Thornton Oakley was an American artist and illustrator.
Oakley began his study of illustration with Howard Pyle in 1902.
Oakley became an illustrator and writer for periodicals, including Century, Collier's, Harper's Monthly and Scribner's. In the years 1914–1919 and 1921–1936 he was in charge of the Department of Illustration at the Philadelphia Museum School of Industrial Art. In 1914–1915 he also taught drawing at the University of Pennsylvania, and gave lectures at the Art Institute of Chicago, the Metropolitan Museum of Art, and the Curtis Institute. He was a member of the jury of selection and advisory committee of the Department of Fine Arts at the Panama–Pacific International Exposition in San Francisco in 1915 and the Philadelphia Sesquicentennial Exposition in 1926.
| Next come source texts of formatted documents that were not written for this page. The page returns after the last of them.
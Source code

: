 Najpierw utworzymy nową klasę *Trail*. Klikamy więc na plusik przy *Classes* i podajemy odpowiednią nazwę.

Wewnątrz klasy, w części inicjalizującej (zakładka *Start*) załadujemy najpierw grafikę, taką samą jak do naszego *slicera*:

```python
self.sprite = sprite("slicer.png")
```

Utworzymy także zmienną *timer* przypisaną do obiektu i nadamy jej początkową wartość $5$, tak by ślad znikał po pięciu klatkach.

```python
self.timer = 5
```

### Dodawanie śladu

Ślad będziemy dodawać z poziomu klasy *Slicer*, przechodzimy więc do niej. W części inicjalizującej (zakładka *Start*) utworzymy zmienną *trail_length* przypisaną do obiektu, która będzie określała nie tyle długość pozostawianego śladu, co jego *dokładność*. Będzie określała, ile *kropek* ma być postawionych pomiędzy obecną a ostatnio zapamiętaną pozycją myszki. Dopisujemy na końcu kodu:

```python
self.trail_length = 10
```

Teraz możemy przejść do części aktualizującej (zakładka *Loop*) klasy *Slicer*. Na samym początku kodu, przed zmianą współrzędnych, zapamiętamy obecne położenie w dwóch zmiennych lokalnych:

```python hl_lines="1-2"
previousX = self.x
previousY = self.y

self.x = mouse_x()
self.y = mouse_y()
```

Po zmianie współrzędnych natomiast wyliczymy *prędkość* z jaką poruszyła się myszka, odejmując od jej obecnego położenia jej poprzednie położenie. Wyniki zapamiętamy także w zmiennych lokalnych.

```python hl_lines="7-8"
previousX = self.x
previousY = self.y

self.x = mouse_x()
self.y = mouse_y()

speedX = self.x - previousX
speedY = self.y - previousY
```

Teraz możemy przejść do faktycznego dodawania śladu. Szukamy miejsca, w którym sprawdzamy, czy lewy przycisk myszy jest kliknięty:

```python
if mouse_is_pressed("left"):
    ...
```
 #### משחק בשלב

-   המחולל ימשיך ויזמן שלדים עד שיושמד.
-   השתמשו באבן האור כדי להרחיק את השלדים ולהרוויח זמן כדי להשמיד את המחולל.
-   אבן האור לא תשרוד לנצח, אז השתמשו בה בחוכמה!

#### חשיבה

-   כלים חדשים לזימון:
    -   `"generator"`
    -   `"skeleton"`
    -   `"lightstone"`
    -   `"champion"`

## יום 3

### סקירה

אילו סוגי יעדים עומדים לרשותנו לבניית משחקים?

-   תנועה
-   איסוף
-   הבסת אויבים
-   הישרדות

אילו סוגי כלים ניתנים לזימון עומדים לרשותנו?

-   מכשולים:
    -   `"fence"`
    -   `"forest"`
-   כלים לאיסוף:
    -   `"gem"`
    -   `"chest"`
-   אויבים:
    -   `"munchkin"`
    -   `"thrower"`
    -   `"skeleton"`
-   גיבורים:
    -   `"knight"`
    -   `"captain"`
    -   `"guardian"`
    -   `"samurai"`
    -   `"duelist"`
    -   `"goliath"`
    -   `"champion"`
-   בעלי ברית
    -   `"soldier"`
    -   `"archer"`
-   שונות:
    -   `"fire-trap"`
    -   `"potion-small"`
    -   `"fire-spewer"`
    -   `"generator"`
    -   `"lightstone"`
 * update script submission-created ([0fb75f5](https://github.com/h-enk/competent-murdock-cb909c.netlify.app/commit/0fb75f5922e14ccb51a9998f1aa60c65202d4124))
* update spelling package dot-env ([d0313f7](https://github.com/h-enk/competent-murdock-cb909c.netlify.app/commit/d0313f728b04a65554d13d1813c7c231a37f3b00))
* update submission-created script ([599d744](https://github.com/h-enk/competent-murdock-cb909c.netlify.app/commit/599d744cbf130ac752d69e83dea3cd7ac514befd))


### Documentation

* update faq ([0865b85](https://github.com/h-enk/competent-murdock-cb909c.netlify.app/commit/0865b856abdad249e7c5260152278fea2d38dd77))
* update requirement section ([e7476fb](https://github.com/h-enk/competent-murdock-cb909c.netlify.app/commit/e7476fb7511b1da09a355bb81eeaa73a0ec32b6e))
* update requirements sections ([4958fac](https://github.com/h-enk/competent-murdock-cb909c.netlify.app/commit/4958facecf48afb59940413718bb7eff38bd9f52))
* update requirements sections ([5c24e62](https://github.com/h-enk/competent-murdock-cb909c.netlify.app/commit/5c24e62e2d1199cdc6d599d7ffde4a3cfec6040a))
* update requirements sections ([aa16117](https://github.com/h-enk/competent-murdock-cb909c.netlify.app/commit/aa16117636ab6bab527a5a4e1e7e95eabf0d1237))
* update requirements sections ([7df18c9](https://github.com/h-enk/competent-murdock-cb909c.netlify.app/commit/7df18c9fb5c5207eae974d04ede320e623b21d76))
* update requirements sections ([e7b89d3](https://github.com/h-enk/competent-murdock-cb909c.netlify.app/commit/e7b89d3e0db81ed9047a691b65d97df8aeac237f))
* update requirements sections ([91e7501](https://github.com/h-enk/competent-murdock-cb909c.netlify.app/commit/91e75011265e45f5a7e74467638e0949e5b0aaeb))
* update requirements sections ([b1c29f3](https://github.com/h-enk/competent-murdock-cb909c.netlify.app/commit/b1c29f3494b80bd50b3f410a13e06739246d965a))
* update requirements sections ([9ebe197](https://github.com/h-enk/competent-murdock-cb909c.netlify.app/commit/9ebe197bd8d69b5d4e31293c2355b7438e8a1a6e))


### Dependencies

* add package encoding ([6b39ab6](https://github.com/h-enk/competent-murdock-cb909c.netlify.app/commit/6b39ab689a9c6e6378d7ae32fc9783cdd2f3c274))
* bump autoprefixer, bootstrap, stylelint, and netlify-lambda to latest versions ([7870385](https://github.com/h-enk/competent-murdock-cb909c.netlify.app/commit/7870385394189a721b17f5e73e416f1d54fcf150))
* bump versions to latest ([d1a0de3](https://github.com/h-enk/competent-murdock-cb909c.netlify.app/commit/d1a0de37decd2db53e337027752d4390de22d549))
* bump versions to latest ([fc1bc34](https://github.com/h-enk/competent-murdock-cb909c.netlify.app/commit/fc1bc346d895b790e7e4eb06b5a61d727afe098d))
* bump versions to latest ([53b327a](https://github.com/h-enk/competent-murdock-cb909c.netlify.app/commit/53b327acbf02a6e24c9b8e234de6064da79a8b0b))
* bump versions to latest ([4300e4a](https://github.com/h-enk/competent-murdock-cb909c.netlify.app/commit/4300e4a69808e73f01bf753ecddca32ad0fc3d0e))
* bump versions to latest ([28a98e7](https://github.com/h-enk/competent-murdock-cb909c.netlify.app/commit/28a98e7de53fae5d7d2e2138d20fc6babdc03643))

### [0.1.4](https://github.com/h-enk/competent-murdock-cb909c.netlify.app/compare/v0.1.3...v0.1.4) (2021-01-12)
During World War I, lithographs of his patriotic drawings of war work at the shipyard at Hog Island, Philadelphia were distributed by the United States government. In 1938–1939 he did six 12-foot mural panels for the Franklin Institute in Philadelphia on epochs in science. During World War II he did three sets of pictures of the war effort for National Geographic Magazine in 1942, 1943, and 1945. After the war he was commissioned to paint industrial subjects for the Pennsylvania Railroad, the Philadelphia Electric Company, Sun Oil, and other industries.